[Collected data]
:::::

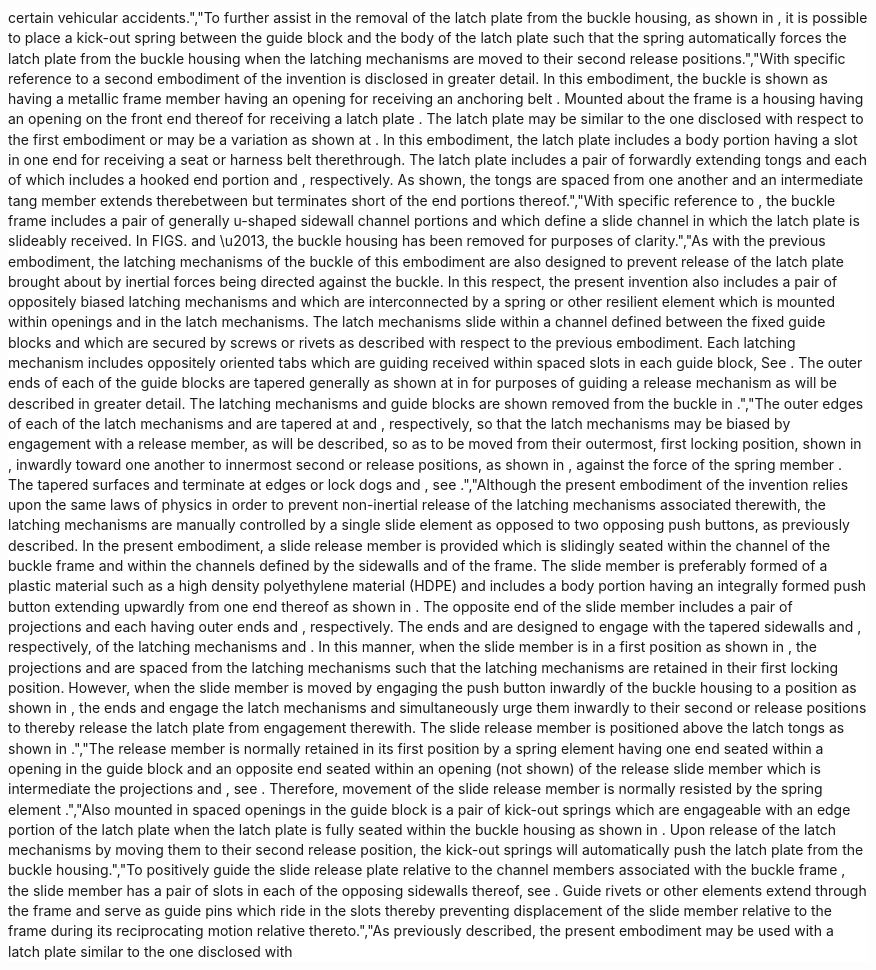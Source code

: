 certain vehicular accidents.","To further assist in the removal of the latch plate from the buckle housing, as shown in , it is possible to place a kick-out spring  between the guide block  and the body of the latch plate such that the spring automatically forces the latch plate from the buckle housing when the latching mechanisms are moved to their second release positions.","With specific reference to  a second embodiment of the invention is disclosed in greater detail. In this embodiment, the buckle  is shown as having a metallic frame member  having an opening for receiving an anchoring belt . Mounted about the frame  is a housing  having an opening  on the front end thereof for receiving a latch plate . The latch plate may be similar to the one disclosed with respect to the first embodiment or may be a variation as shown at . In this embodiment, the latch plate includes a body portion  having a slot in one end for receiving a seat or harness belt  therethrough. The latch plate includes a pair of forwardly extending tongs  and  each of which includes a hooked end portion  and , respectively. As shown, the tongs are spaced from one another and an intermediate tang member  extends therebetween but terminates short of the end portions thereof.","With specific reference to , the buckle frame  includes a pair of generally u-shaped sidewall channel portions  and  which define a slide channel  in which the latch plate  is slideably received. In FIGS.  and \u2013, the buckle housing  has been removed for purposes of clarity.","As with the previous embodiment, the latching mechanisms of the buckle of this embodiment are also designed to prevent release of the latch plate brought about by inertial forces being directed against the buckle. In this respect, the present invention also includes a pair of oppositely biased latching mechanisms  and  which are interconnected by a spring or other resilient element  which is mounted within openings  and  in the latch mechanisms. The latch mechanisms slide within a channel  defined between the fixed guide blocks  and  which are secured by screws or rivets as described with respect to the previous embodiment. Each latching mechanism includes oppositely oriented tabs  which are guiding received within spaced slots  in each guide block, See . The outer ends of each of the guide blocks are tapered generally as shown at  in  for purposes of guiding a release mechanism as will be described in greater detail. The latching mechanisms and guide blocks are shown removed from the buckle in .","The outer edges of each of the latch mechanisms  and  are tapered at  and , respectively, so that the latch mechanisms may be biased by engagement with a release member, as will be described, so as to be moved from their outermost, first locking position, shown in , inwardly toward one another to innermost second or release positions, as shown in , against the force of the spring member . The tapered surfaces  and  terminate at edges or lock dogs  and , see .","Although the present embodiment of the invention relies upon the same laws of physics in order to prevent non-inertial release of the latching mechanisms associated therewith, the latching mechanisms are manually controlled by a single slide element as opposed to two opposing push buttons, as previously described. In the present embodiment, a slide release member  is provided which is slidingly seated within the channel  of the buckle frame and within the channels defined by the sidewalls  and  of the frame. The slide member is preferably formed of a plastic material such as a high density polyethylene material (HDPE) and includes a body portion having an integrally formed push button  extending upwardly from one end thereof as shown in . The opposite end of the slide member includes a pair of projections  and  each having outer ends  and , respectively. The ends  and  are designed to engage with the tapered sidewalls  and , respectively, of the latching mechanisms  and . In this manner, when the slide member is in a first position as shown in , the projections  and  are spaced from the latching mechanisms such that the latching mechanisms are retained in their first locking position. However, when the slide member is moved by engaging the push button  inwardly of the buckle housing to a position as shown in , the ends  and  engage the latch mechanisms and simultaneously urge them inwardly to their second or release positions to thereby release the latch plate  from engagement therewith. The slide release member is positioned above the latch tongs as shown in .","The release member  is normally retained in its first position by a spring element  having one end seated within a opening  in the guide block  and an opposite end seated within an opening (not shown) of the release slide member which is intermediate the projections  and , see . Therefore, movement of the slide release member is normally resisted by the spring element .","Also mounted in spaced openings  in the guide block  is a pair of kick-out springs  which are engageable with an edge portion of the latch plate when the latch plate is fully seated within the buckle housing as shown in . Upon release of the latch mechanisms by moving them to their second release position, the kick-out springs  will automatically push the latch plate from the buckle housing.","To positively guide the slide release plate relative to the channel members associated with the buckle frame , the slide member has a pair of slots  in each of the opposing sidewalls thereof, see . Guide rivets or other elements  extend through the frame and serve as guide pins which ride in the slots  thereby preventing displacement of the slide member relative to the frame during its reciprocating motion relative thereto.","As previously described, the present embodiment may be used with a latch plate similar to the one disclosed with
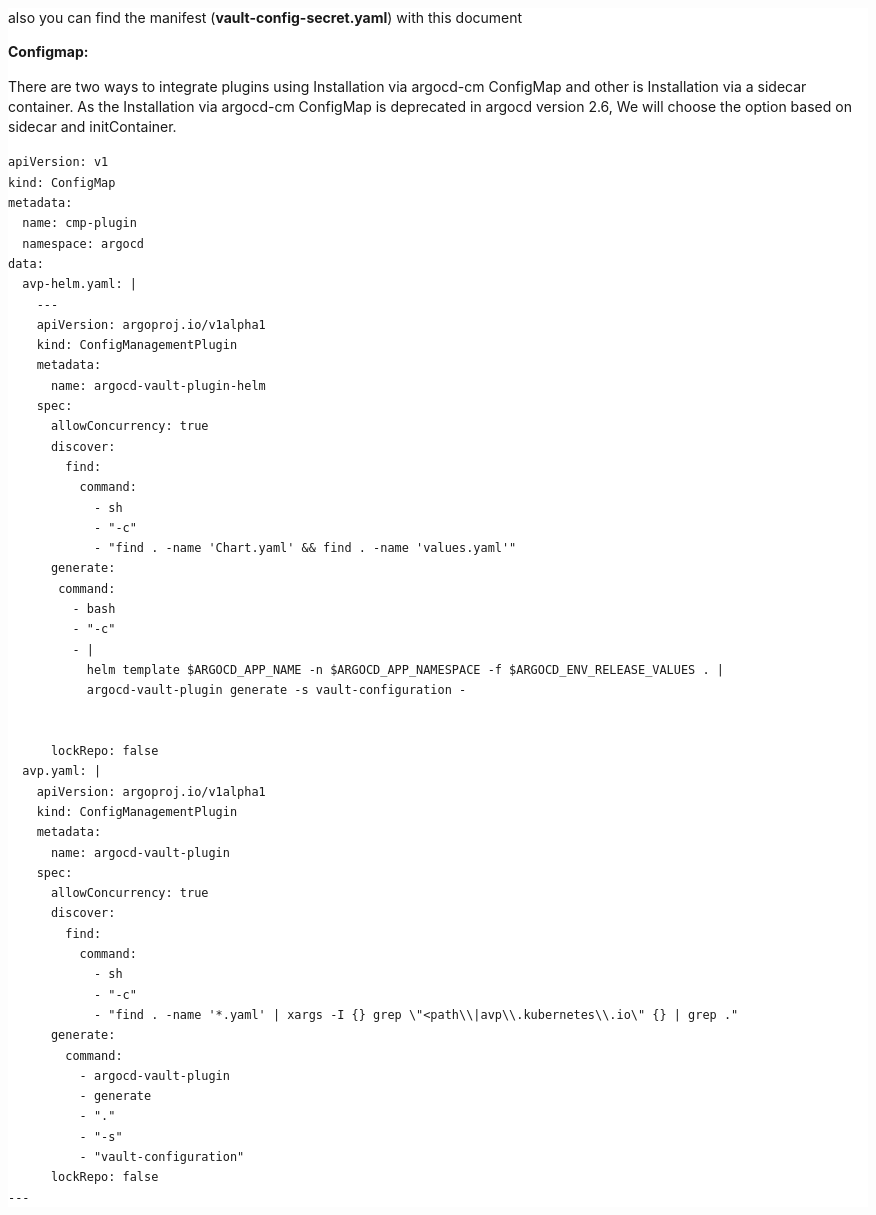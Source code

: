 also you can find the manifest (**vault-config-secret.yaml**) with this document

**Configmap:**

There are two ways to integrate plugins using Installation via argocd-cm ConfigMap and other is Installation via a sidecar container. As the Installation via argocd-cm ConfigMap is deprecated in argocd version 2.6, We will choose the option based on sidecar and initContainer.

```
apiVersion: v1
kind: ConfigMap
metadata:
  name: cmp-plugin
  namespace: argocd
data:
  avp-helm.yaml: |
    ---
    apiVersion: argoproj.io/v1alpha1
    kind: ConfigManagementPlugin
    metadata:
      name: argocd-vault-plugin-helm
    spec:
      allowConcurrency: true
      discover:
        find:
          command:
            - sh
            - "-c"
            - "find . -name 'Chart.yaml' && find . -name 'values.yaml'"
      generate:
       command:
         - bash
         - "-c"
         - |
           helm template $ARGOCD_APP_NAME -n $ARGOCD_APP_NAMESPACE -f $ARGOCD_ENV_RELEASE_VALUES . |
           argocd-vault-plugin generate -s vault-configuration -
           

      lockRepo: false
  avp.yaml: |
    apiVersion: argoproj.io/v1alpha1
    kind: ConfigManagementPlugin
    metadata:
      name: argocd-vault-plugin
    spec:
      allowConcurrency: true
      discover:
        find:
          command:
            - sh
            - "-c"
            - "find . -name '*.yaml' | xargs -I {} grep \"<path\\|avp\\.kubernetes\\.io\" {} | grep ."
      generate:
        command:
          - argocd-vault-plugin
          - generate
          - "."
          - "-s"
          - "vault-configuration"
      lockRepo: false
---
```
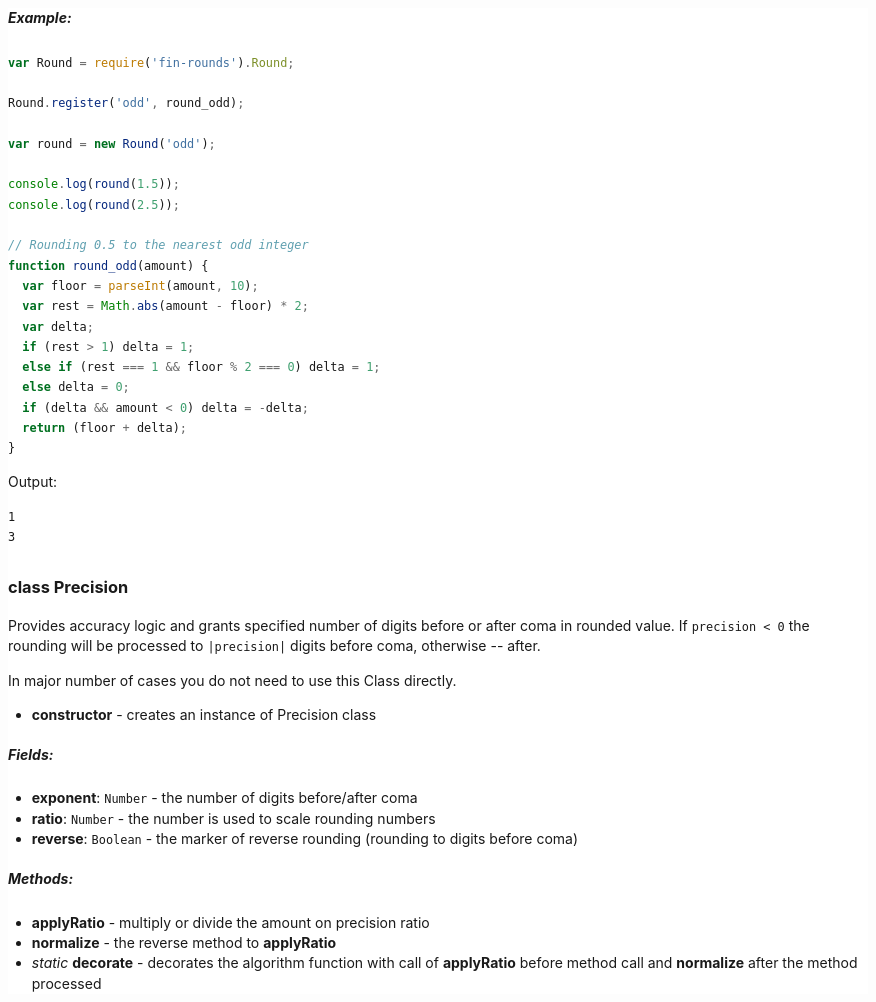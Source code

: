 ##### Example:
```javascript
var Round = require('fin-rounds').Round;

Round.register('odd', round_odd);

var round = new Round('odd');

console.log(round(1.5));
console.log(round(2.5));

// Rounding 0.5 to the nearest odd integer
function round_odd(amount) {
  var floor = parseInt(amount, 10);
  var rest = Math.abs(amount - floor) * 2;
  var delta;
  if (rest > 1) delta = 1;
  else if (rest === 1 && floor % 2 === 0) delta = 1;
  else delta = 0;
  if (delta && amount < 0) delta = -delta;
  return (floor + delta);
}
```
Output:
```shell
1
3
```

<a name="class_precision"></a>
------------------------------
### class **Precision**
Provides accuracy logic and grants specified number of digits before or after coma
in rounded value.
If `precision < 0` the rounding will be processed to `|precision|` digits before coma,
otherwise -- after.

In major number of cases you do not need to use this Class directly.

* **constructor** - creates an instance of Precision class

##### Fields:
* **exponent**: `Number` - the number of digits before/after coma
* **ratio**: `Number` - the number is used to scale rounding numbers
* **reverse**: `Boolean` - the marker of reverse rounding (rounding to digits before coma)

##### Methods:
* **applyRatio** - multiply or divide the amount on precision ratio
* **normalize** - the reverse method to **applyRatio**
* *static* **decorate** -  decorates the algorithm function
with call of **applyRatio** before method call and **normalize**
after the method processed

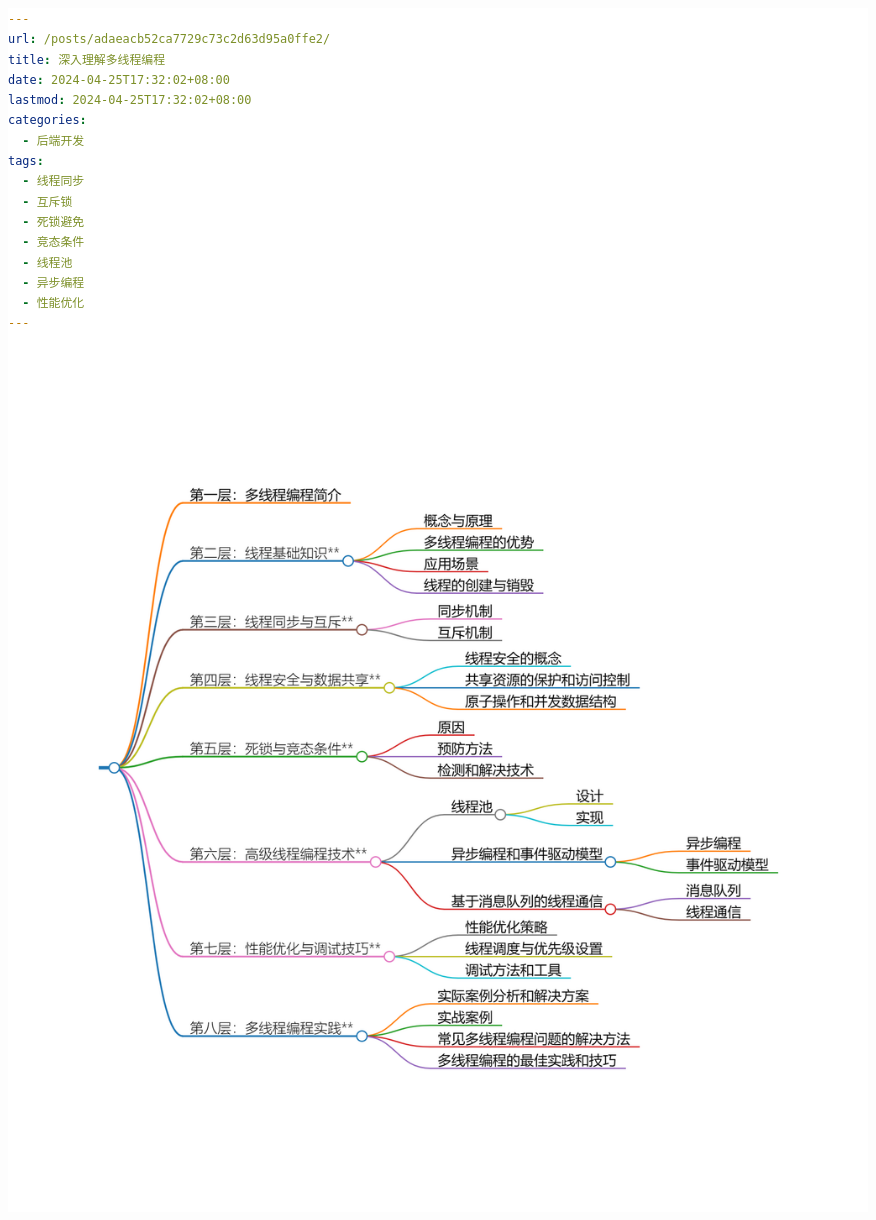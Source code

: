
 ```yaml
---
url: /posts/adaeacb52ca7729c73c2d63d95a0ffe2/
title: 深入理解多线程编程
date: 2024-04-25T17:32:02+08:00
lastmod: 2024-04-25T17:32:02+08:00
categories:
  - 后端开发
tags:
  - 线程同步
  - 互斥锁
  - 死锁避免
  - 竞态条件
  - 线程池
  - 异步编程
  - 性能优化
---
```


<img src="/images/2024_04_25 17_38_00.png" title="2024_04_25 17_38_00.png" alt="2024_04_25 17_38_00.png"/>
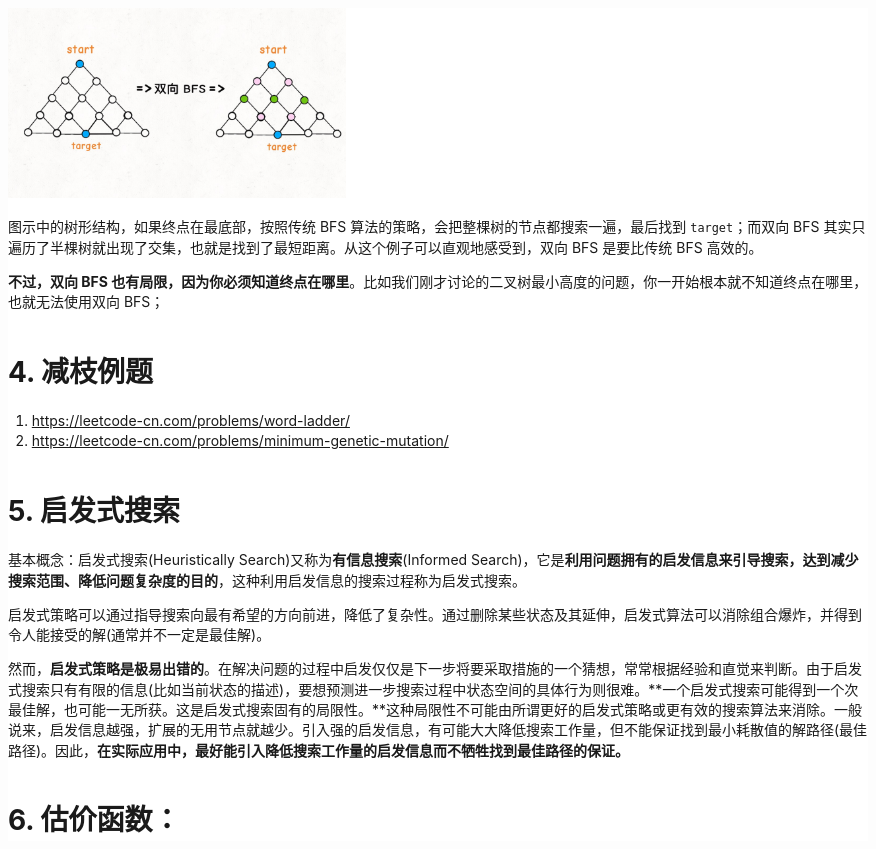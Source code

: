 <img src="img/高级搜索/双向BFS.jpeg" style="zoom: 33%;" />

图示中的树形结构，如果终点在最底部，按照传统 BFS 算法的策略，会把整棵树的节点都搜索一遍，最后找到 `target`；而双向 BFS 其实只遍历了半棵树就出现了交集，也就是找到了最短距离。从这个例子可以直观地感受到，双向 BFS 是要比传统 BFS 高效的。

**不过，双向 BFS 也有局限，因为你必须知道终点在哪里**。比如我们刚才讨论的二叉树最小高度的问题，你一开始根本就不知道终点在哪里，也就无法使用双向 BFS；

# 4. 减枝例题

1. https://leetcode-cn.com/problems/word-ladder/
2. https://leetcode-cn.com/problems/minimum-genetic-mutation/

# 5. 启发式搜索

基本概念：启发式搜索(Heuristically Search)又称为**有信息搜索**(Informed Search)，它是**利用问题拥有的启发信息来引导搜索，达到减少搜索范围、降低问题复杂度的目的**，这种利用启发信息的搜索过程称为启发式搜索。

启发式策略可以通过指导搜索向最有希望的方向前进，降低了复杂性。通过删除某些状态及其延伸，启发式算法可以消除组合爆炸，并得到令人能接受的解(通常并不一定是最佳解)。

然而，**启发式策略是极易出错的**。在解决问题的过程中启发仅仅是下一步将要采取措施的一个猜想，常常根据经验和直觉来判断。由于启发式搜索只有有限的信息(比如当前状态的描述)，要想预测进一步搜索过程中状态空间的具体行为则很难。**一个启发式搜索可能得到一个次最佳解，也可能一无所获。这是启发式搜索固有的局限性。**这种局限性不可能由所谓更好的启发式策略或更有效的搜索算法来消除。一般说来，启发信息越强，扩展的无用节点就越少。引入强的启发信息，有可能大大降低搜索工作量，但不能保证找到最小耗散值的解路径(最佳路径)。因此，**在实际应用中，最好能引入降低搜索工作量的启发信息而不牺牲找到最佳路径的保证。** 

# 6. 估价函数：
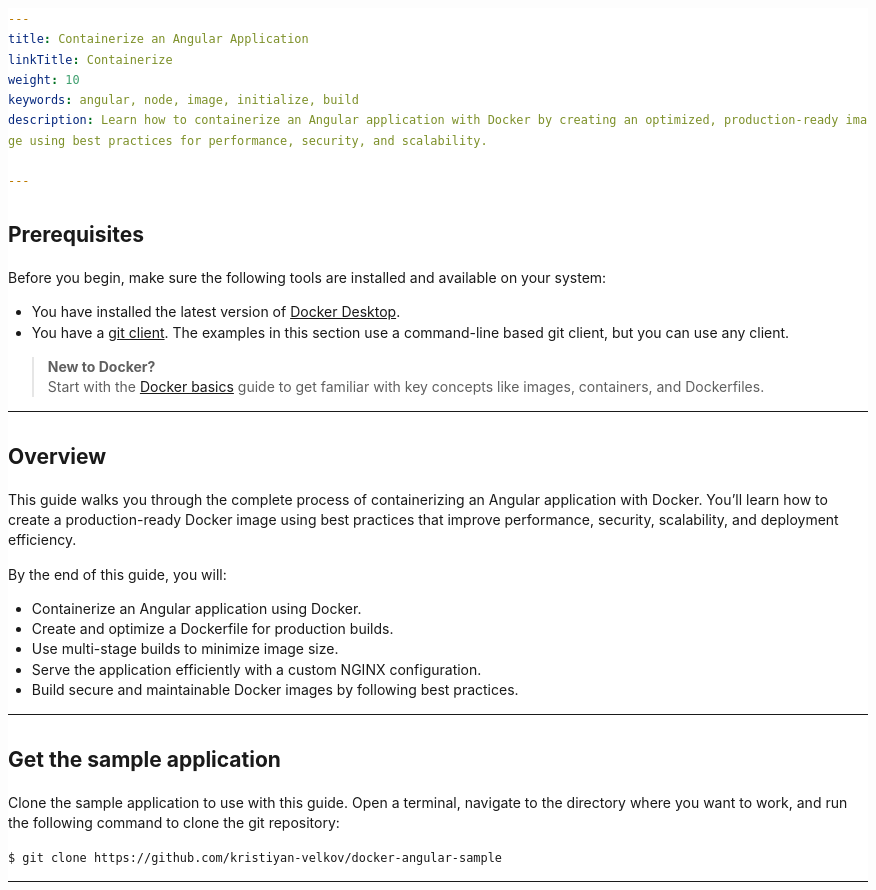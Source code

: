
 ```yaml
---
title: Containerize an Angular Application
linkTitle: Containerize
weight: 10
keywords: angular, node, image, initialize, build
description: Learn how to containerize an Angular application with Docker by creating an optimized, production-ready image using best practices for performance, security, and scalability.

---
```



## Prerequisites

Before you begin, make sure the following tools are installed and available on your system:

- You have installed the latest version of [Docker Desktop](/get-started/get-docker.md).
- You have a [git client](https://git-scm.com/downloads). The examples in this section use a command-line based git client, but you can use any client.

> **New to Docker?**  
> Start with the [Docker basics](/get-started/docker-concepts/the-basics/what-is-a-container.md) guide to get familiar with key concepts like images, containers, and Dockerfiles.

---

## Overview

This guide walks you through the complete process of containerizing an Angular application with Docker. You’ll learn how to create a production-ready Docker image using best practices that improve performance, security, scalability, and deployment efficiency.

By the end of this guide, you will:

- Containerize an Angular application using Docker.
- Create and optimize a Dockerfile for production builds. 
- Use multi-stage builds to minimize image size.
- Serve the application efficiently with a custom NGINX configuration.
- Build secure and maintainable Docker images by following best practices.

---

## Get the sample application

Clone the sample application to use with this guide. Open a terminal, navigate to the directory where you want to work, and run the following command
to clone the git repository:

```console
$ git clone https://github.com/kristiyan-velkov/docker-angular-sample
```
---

:::::

* [Task to carry out]:
The answer must be the lines from the one containing "This guide walks" through the last line of the records, written out exactly; please include nothing more.

* [Solution to this exercise]:
This guide walks you through the complete process of containerizing an Angular application with Docker. You’ll learn how to create a production-ready Docker image using best practices that improve performance, security, scalability, and deployment efficiency.

By the end of this guide, you will:

- Containerize an Angular application using Docker.
- Create and optimize a Dockerfile for production builds. 
- Use multi-stage builds to minimize image size.
- Serve the application efficiently with a custom NGINX configuration.
- Build secure and maintainable Docker images by following best practices.

---

## Get the sample application

Clone the sample application to use with this guide. Open a terminal, navigate to the directory where you want to work, and run the following command
to clone the git repository:

```console
$ git clone https://github.com/kristiyan-velkov/docker-angular-sample
```
---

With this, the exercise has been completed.